The void visits on Tuesdays.

Sunday has the stench of lost leisure and approaching responsibility. It’s a cloudy dread born in grade school and never dissipated. But Sunday has a higher chance of horizontal time wasting. Maybe even something wholesome, like mowing the lawn, clippings clinging to your socks, gasoline hands, the faint smell of aluminum as you open a Coors Banquet, sun gone, maybe if you’re lucky the good, bright bugs are around.

While mowing is wholesome, visiting a home and garden store on Saturday is not. It is one of Saturday’s rare evils. Otherwise, Saturday gets off light. It’s cookouts and celebrations, parks and parties. It can be seemingly endless; Friday’s revelatory glow and Sunday’s rest stretching it at both ends.

Mondays are typical. Adjustment. Letting go of the weekend. But, largely, projection—assumed unease for the week’s exhaustion, for the tedium to come. Mondays rarely differ, nearly everyone detests them, yet thankfully not many people try to pike a personality on it like enjoying coffee, the world’s most popular drink, or being a nerd, as everyone is a nerd, even jocks (they’re nerds for sports, dummy).

Well, there is one personality rooted in the disdain for Monday, and it’s Garfield. And Garfield? He’s good.

When Tuesday arrives you have now already suffered the barbs of that tedium, experienced the cuts that will continue, the pain still fresh on your skin. And your awful worrisome brain is reminding you that you have four more days of this. Get used to the sting.

Tuesday is stuck. That heavy weight of Monday is pressing on your shoulders and everyone else’s too, with Wednesday, the halfway point, in sight yet far from reach.

Tuesday drags. Tuesday is dull in indescribable ways. If traffic were a day it’d be Tuesday.

Tuesday was briefly exciting. Once, it was venturing to Wherehouse or Tower Records. New CDs came out on Tuesdays. They don’t do that anymore. Tuesday is aging.

Not to get too nostalgic about CDs or anything. CDs are pretty stupid.

Wednesday, as mentioned earlier, is largely considered the halfway point. Often times the worst thing that happens on Wednesday is that some crass individual will call it “hump day.” There are usually enjoyable, light events on Wednesdays.

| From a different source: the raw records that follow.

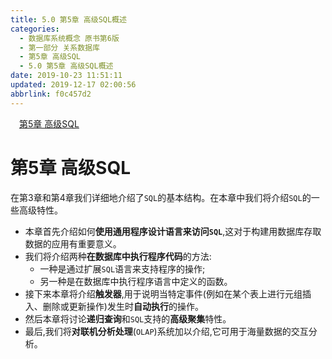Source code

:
 ```yaml
---
title: 5.0 第5章 高级SQL概述
categories: 
  - 数据库系统概念 原书第6版
  - 第一部分 关系数据库
  - 第5章 高级SQL
  - 5.0 第5章 高级SQL概述
date: 2019-10-23 11:51:11
updated: 2019-12-17 02:00:56
abbrlink: f0c457d2
---
```

<div id='my_toc'><a href="/ReadingNotes/f0c457d2/#第5章-高级SQL" class="header_1">第5章 高级SQL</a>&nbsp;<br></div>
<style>.header_1{margin-left: 1em;}.header_2{margin-left: 2em;}.header_3{margin-left: 3em;}.header_4{margin-left: 4em;}.header_5{margin-left: 5em;}.header_6{margin-left: 6em;}</style>
<!--more-->
<script>if (navigator.platform.search('arm')==-1){document.getElementById('my_toc').style.display = 'none';}var e,p = document.getElementsByTagName('p');while (p.length>0) {e = p[0];e.parentElement.removeChild(e);}</script>

<!--end-->
# 第5章 高级SQL #
在第3章和第4章我们详细地介绍了`SQL`的基本结构。在本章中我们将介绍`SQL`的一些高级特性。
- 本章首先介绍如何**使用通用程序设计语言来访问`SQL`**,这对于构建用数据库存取数据的应用有重要意义。
- 我们将介绍两种**在数据库中执行程序代码**的方法:
    - 一种是通过扩展`SQL`语言来支持程序的操作;
    - 另一种是在数据库中执行程序语言中定义的函数。
- 接下来本章将介绍**触发器**,用于说明当特定事件(例如在某个表上进行元组插入、删除或更新操作)发生时**自动执行**的操作。
- 然后本章将讨论**递归查询**和`SQL`支持的**高级聚集**特性。
- 最后,我们将**对联机分析处理**(`OLAP`)系统加以介绍,它可用于海量数据的交互分析。

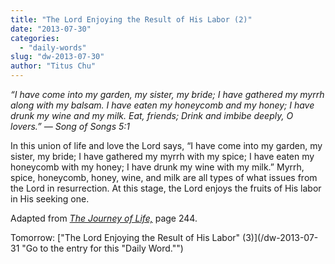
 ```yaml
---
title: "The Lord Enjoying the Result of His Labor (2)"
date: "2013-07-30"
categories: 
  - "daily-words"
slug: "dw-2013-07-30"
author: "Titus Chu"
---
```


_“I have come into my garden, my sister, my bride;_ _I have gathered my myrrh along with my balsam._ _I have eaten my honeycomb and my honey;_ _I have drunk my wine and my milk._ _Eat, friends;_ _Drink and imbibe deeply, O lovers.”_ _— Song of Songs 5:1_

In this union of life and love the Lord says, “I have come into my garden, my sister, my bride; I have gathered my myrrh with my spice; I have eaten my honeycomb with my honey; I have drunk my wine with my milk.” Myrrh, spice, honeycomb, honey, wine, and milk are all types of what issues from the Lord in resurrection. At this stage, the Lord enjoys the fruits of His labor in His seeking one.

Adapted from _[The Journey of Life,](/book-journey "Go to the listing for this book.")_ page 244.

Tomorrow: ["The Lord Enjoying the Result of His Labor" (3)](/dw-2013-07-31 "Go to the entry for this "Daily Word."")
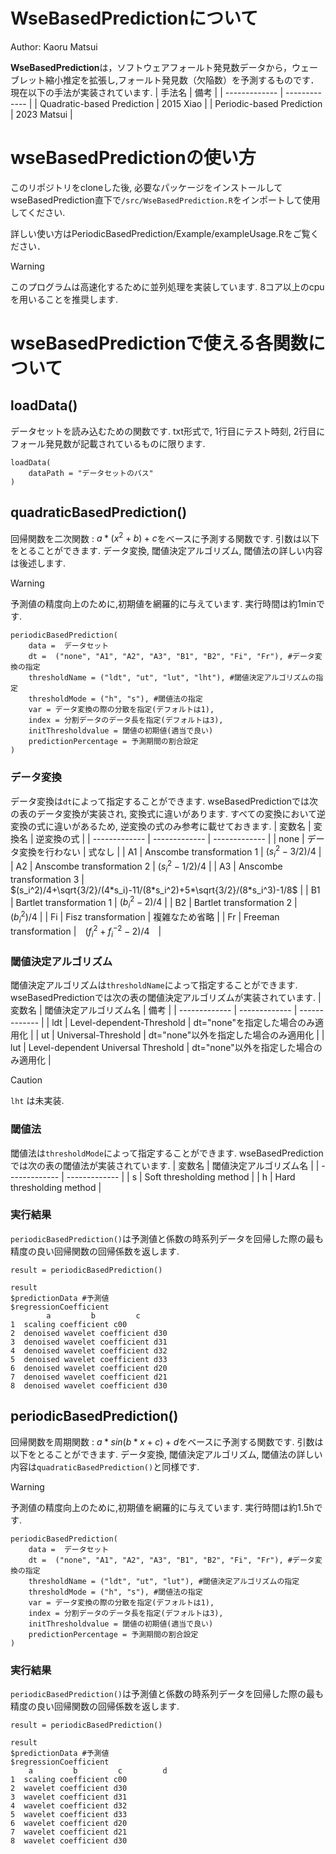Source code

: # WseBasedPredictionについて

Author: Kaoru Matsui

**WseBasedPrediction**は，ソフトウェアフォールト発見数データから，ウェーブレット縮小推定を拡張し,フォールト発見数（欠陥数）を予測するものです．
現在以下の手法が実装されています.
| 手法名 | 備考 |
| ------------- | ------------- |
| Quadratic-based Prediction  | 2015 Xiao  |
| Periodic-based Prediction  | 2023 Matsui  |

# wseBasedPredictionの使い方
このリポジトリをcloneした後, 必要なパッケージをインストールしてwseBasedPrediction直下で`/src/WseBasedPrediction.R`をインポートして使用してください.

詳しい使い方はPeriodicBasedPrediction/Example/exampleUsage.Rをご覧ください．

>[!WARNING]
>このプログラムは高速化するために並列処理を実装しています. 8コア以上のcpuを用いることを推奨します.

# wseBasedPredictionで使える各関数について
## loadData()
データセットを読み込むための関数です. txt形式で, 1行目にテスト時刻, 2行目にフォール発見数が記載されているものに限ります.
```
loadData(
    dataPath = "データセットのパス"
)
```
## quadraticBasedPrediction()
回帰関数を二次関数 : $`a*(x^2+b)+c`$をベースに予測する関数です. 引数は以下をとることができます. データ変換, 閾値決定アルゴリズム, 閾値法の詳しい内容は後述します.
>[!WARNING]
>予測値の精度向上のために,初期値を網羅的に与えています. 実行時間は約1minです.
```
periodicBasedPrediction(
    data =  データセット
    dt =  ("none", "A1", "A2", "A3", "B1", "B2", "Fi", "Fr"), #データ変換の指定
    thresholdName = ("ldt", "ut", "lut", "lht"), #閾値決定アルゴリズムの指定
    thresholdMode = ("h", "s"), #閾値法の指定
    var = データ変換の際の分散を指定(デフォルトは1),
    index = 分割データのデータ長を指定(デフォルトは3),
    initThresholdvalue = 閾値の初期値(適当で良い)
    predictionPercentage = 予測期間の割合設定
)
```
### データ変換
データ変換は`dt`によって指定することができます. wseBasedPredictionでは次の表のデータ変換が実装され, 変換式に違いがあります. すべての変換において逆変換の式に違いがあるため, 逆変換の式のみ参考に載せておきます.
| 変数名 | 変換名 | 逆変換の式 |
| ------------- | ------------- | ------------- |
| none  | データ変換を行わない  | 式なし |
| A1  | Anscombe transformation 1  | $`(s_i^2-3/2)/4`$  |
| A2  | Anscombe transformation 2  | $`(s_i^2-1/2)/4`$  |
| A3  | Anscombe transformation 3  | $`(s_i^2)/4+\sqrt{3/2}/(4*s_i)-11/(8*s_i^2)+5*\sqrt{3/2}/(8*s_i^3)-1/8`$  |
| B1  | Bartlet transformation 1  | $`(b_i^2-2)/4`$  |
| B2  | Bartlet transformation 2  | $`(b_i^2)/4`$  |
| Fi  | Fisz transformation  | 複雑なため省略  |
| Fr  | Freeman transformation |　$`(f_i^2+f_i^{-2}-2)/4`$　|

### 閾値決定アルゴリズム
閾値決定アルゴリズムは`thresholdName`によって指定することができます. wseBasedPredictionでは次の表の閾値決定アルゴリズムが実装されています.
| 変数名 | 閾値決定アルゴリズム名 | 備考 |
| ------------- | ------------- | ------------- |
| ldt | Level-dependent-Threshold | dt="none"を指定した場合のみ適用化 |
| ut | Universal-Threshold | dt="none"以外を指定した場合のみ適用化 |
| lut | Level-dependent Universal Threshold | dt="none"以外を指定した場合のみ適用化 |
> [!CAUTION]
> `lht` は未実装.

### 閾値法
閾値法は`thresholdMode`によって指定することができます. wseBasedPredictionでは次の表の閾値法が実装されています.
| 変数名 | 閾値決定アルゴリズム名 |
| ------------- | ------------- |
| s | Soft thresholding method |
| h | Hard thresholding method |

### 実行結果
`periodicBasedPrediction()`は予測値と係数の時系列データを回帰した際の最も精度の良い回帰関数の回帰係数を返します.
```
result = periodicBasedPrediction()

result
$predictionData #予測値
$regressionCoefficient
        a         b         c
1  scaling coefficient c00
2  denoised wavelet coefficient d30
3  denoised wavelet coefficient d31
4  denoised wavelet coefficient d32
5  denoised wavelet coefficient d33
6  denoised wavelet coefficient d20
7  denoised wavelet coefficient d21
8  denoised wavelet coefficient d30
```

## periodicBasedPrediction()
回帰関数を周期関数 : $`a*sin(b*x+c)+d`$をベースに予測する関数です. 引数は以下をとることができます. データ変換, 閾値決定アルゴリズム, 閾値法の詳しい内容は`quadraticBasedPrediction()`と同様です.
>[!WARNING]
>予測値の精度向上のために,初期値を網羅的に与えています. 実行時間は約1.5hです.
```
periodicBasedPrediction(
    data =  データセット
    dt =  ("none", "A1", "A2", "A3", "B1", "B2", "Fi", "Fr"), #データ変換の指定
    thresholdName = ("ldt", "ut", "lut"), #閾値決定アルゴリズムの指定
    thresholdMode = ("h", "s"), #閾値法の指定
    var = データ変換の際の分散を指定(デフォルトは1),
    index = 分割データのデータ長を指定(デフォルトは3),
    initThresholdvalue = 閾値の初期値(適当で良い)
    predictionPercentage = 予測期間の割合設定
)
```
### 実行結果
`periodicBasedPrediction()`は予測値と係数の時系列データを回帰した際の最も精度の良い回帰関数の回帰係数を返します.
```
result = periodicBasedPrediction()

result
$predictionData #予測値
$regressionCoefficient
    a         b         c         d
1  scaling coefficient c00
2  wavelet coefficient d30
3  wavelet coefficient d31
4  wavelet coefficient d32
5  wavelet coefficient d33
6  wavelet coefficient d20
7  wavelet coefficient d21
8  wavelet coefficient d30
```
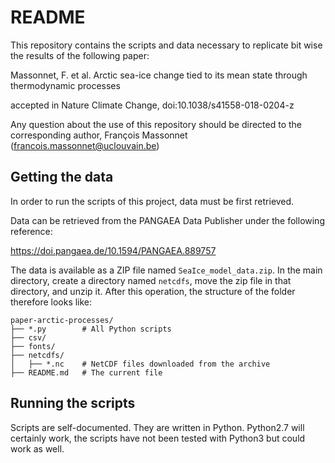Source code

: # README

This repository contains the scripts and data necessary to replicate bit wise the results of the following paper:

Massonnet, F. et al. Arctic sea-ice change tied to its mean state through thermodynamic processes

accepted in Nature Climate Change, doi:10.1038/s41558-018-0204-z

Any question about the use of this repository should be directed to the corresponding author, François Massonnet (francois.massonnet@uclouvain.be)

## Getting the data

In order to run the scripts of this project, data must be first retrieved. 

Data can be retrieved from the PANGAEA Data Publisher under the following reference:

https://doi.pangaea.de/10.1594/PANGAEA.889757

The data is available as a ZIP file named `SeaIce_model_data.zip`. In the main directory, create a directory named `netcdfs`, move the zip file in that directory, and unzip it. After this operation, the structure of the folder therefore looks like:

```
paper-arctic-processes/
├── *.py        # All Python scripts
├── csv/
├── fonts/
├── netcdfs/
│   ├── *.nc    # NetCDF files downloaded from the archive
├── README.md   # The current file
```

## Running the scripts

Scripts are self-documented. They are written in Python. Python2.7 will certainly work, the scripts have not been tested with Python3 but could work as well.

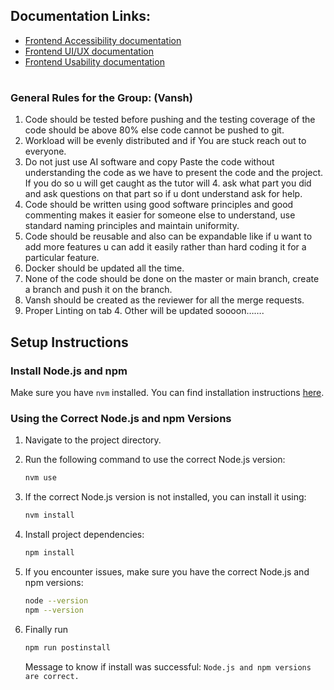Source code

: ## Documentation Links:

- [Frontend Accessibility documentation](./frontend/Documentation/accessibility.md)
- [Frontend UI/UX documentation](./frontend/Documentation/UIUX.md)
- [Frontend Usability documentation](./frontend/Documentation/usability.md)

#

#

#

### General Rules for the Group: (Vansh)

1. Code should be tested before pushing and the testing coverage of the code should be above 80% else code cannot be pushed to git.
2. Workload will be evenly distributed and if You are stuck reach out to everyone.
3. Do not just use AI software and copy Paste the code without understanding the code as we have to present the code and the project. If you do so u will get caught as the tutor will 4. ask what part you did and ask questions on that part so if u dont understand ask for help.
4. Code should be written using good software principles and good commenting makes it easier for someone else to understand, use standard naming principles and maintain uniformity.
5. Code should be reusable and also can be expandable like if u want to add more features u can add it easily rather than hard coding it for a particular feature.
6. Docker should be updated all the time.
7. None of the code should be done on the master or main branch, create a branch and push it on the branch.
8. Vansh should be created as the reviewer for all the merge requests.
9. Proper Linting on tab 4.
   Other will be updated soooon…….

###

###

## Setup Instructions

### Install Node.js and npm

Make sure you have `nvm` installed. You can find installation instructions [here](https://github.com/nvm-sh/nvm#install--update-script).

### Using the Correct Node.js and npm Versions

1. Navigate to the project directory.
2. Run the following command to use the correct Node.js version:

   ```sh
   nvm use
   ```

3. If the correct Node.js version is not installed, you can install it using:

   ```sh
   nvm install
   ```

4. Install project dependencies:

   ```sh
   npm install
   ```

5. If you encounter issues, make sure you have the correct Node.js and npm versions:

   ```sh
   node --version
   npm --version
   ```

6. Finally run

   ```sh
   npm run postinstall
   ```

   Message to know if install was successful: `Node.js and npm versions are correct.`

Thursday has a nice feel to it. I want to hold Thursday in my hand like a baseball. Friday is so close that you can feel it. In recent decades Thursday nights have even rivaled Friday nights with regard to drinking, partying, having sex. And we need that. A lot.

Well look who it is, everybody’s favorite buddy, Friday. Friday needs no explanation. It is the exhale. The citizens thank God when it is Friday.

Maybe I have made Tuesday my own monster, soiled one innocent day of the week to fill with all the bad, the clumps of anxiety, big and small. I take it in one hard swing across the jaw, get it over with, wash on Wednesday.

Or maybe Tuesday is just piss on its own. In Greek mythology a god would turn you into Tuesday as punishment for squandering opportunity.

It’s not clockwork. Sometimes Tuesday comes on a Thursday. Or between days, between sheets. But I know when it’s that Tuesday feeling—a soft horror humming in my face.

Also? Tuesday is Election Day, which is the failed orgasm of hate-sex.

Fuck Tuesday.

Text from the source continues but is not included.